À vrai dire ce n’est pas à l’infini, suggéré par l’étendue marine, que songeaient les Parisiens, on disait alors les baigneurs, qui fréquentaient la vieille cité normande. Dieppe était, à cette époque, une plage très à la mode, alors que Trouville avait perdu de sa vogue passée et que Deauville renaissait à peine ; beaucoup de familles venaient y passer l’été et c’est ce qui explique votre naissance balnéaire.

Vous étiez le dernier venu d’une famille de quatre enfants, dont les aînés avaient une vingtaine d’années de plus que vous ; si bien qu’un des fils de votre grande sœur se trouvait d’un an plus âgé que vous-même. Ce neveu, dont vous étiez le cadet, s’appelait Charles de Luppé ; il devait plus tard sortir de l’École des Chartes en tête de sa promotion et tomber à vingt-trois ans, un des premiers, sur les champs de bataille de la Meuse, au début de cette guerre de 1914, qui faucha l’élite d’une génération.

On a remarqué que les enfants, promis à de brillantes carrières, étaient souvent nés de parents âgés. Peut-être faut-il en trouver une des raisons dans le fait que, chez les parents, devenus presque des grands-parents, l’affection s’est faite plus compréhensive et respecte mieux la personnalité des jeunes.

 Cependant vous grandissiez, mais rien dans l’enfant sociable et turbulent que vous étiez alors n’annonçait le savant, assez austère et même un peu sauvage, que vous êtes devenu. Le génie mathématique se révèle généralement de très bonne heure, comme le génie poétique ou musical, vous fîtes à cette règle une assez remarquable exception. C’est pourquoi je m’étendrai quelque peu sur les différentes phases de votre formation intellectuelle. Jusqu’à la classe de seconde, c’est dans votre famille qu’avec des précepteurs ecclésiastiques vous avez fait du latin et du grec, avant d’entrer au lycée Janson-de-Sailly pour y préparer la première partie, latin-sciences du baccalauréat, dans une classe où enseignait alors un professeur remarquable, Léopold Brizard. À dix-sept ans, vous aviez pu compléter vos examens secondaires par les deux diplômes de mathématique et de philosophie.

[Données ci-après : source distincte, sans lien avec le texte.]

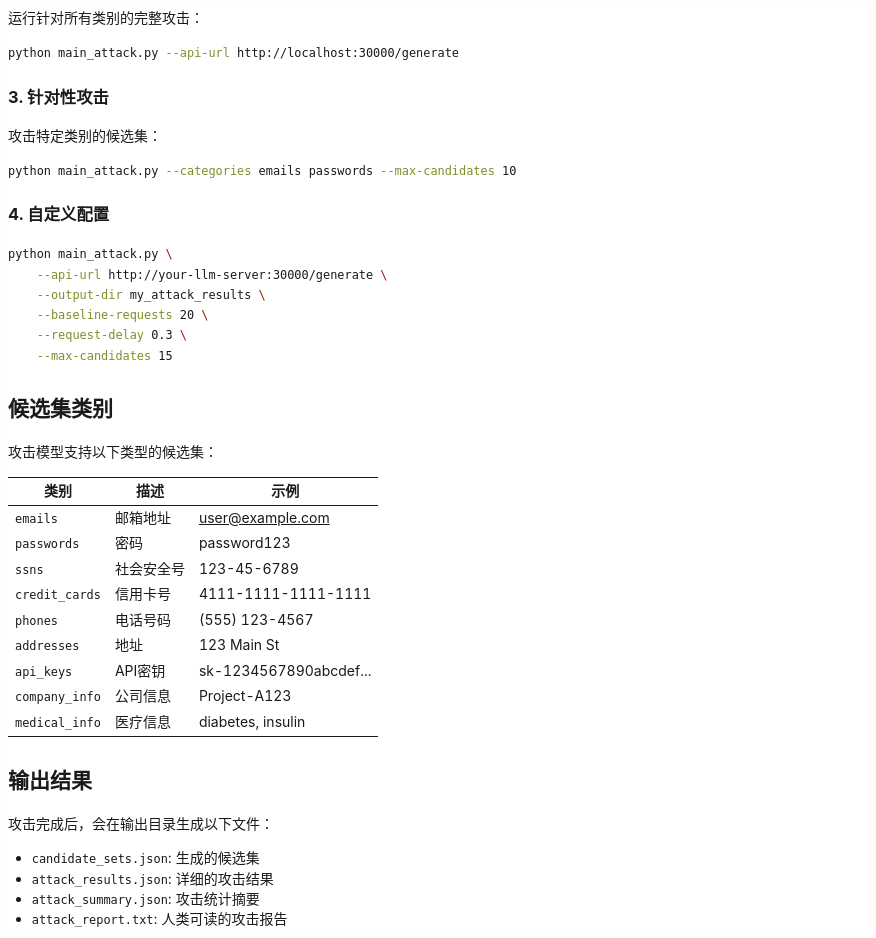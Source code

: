 运行针对所有类别的完整攻击：

```bash
python main_attack.py --api-url http://localhost:30000/generate
```

### 3. 针对性攻击

攻击特定类别的候选集：

```bash
python main_attack.py --categories emails passwords --max-candidates 10
```

### 4. 自定义配置

```bash
python main_attack.py \
    --api-url http://your-llm-server:30000/generate \
    --output-dir my_attack_results \
    --baseline-requests 20 \
    --request-delay 0.3 \
    --max-candidates 15
```

## 候选集类别

攻击模型支持以下类型的候选集：

| 类别 | 描述 | 示例 |
|------|------|------|
| `emails` | 邮箱地址 | user@example.com |
| `passwords` | 密码 | password123 |
| `ssns` | 社会安全号 | 123-45-6789 |
| `credit_cards` | 信用卡号 | 4111-1111-1111-1111 |
| `phones` | 电话号码 | (555) 123-4567 |
| `addresses` | 地址 | 123 Main St |
| `api_keys` | API密钥 | sk-1234567890abcdef... |
| `company_info` | 公司信息 | Project-A123 |
| `medical_info` | 医疗信息 | diabetes, insulin |

## 输出结果

攻击完成后，会在输出目录生成以下文件：

- `candidate_sets.json`: 生成的候选集
- `attack_results.json`: 详细的攻击结果
- `attack_summary.json`: 攻击统计摘要
- `attack_report.txt`: 人类可读的攻击报告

Brillant sujet en français, en histoire, en philosophie et en physique, vous n’étiez qu’un élève moyen en mathématiques et en chimie, tandis que le dessin restait votre point faible. Mais vous voici sorti du lycée et, très jeune encore, placé devant les grandes, perspectives des études supérieures. Qu’alliez vous choisir ? Un sérieux embarras apparaît dans votre esprit. Attiré, certes, vers une carrière intellectuelle, vous étiez encore hésitant, quand l’influence de ce neveu dont je parlais tout à l’heure, et qui se tournait vers l’histoire, vous entraîna de ce côté. Vous choisissez donc, pour option de licence, l’histoire du moyen âge ; vous apprenez à déchiffrer les vieux manuscrits et, à peine âgé de dix-huit ans, vous passez, en Sorbonne, votre licence d’histoire. Une carrière d’historien et de paléographe semblait s’ouvrir devant vous.

Mais au fond de votre âme s’agitait, sans doute, un obscur conflit d’ascendances, peut-être trop diverses, qui s’étendaient des bourgeois intellectuels de Genève aux grands capitaines français des XVIIe et XVIIIe siècles, rarement hommes de cour, mais toujours remuants, comme des piémontais du XIIIe siècle aux diplomates et aux hommes politiques du XIXe. Et vos hésitations continuaient. Vous passez un an à faire du droit et vous réussissez un premier examen de cette discipline, nouvelle pour vous, tout en songeant à un diplôme d’études historiques, qui aurait eu pour sujet une tentative intéressante, faite vers 1717 par le Régent, pour remplacer les ministres par des conseils.

Cependant le démon de la philosophie vous guettait. En 1911, replié sur vous-même et méditant sur le mouvement de pensée que représentait alors avec éclat Henri Poincaré, vous faites un coup d’état intérieur et, passant sans transition des lettres aux sciences, vous changez de faculté. En deux années scolaires vous veniez d’enlever la licence ès-sciences quand le service militaire, bientôt suivi de la première guerre mondiale, vous emporta loin des études de mécanique analytique et de théorie des ondes auxquelles vous songiez déjà.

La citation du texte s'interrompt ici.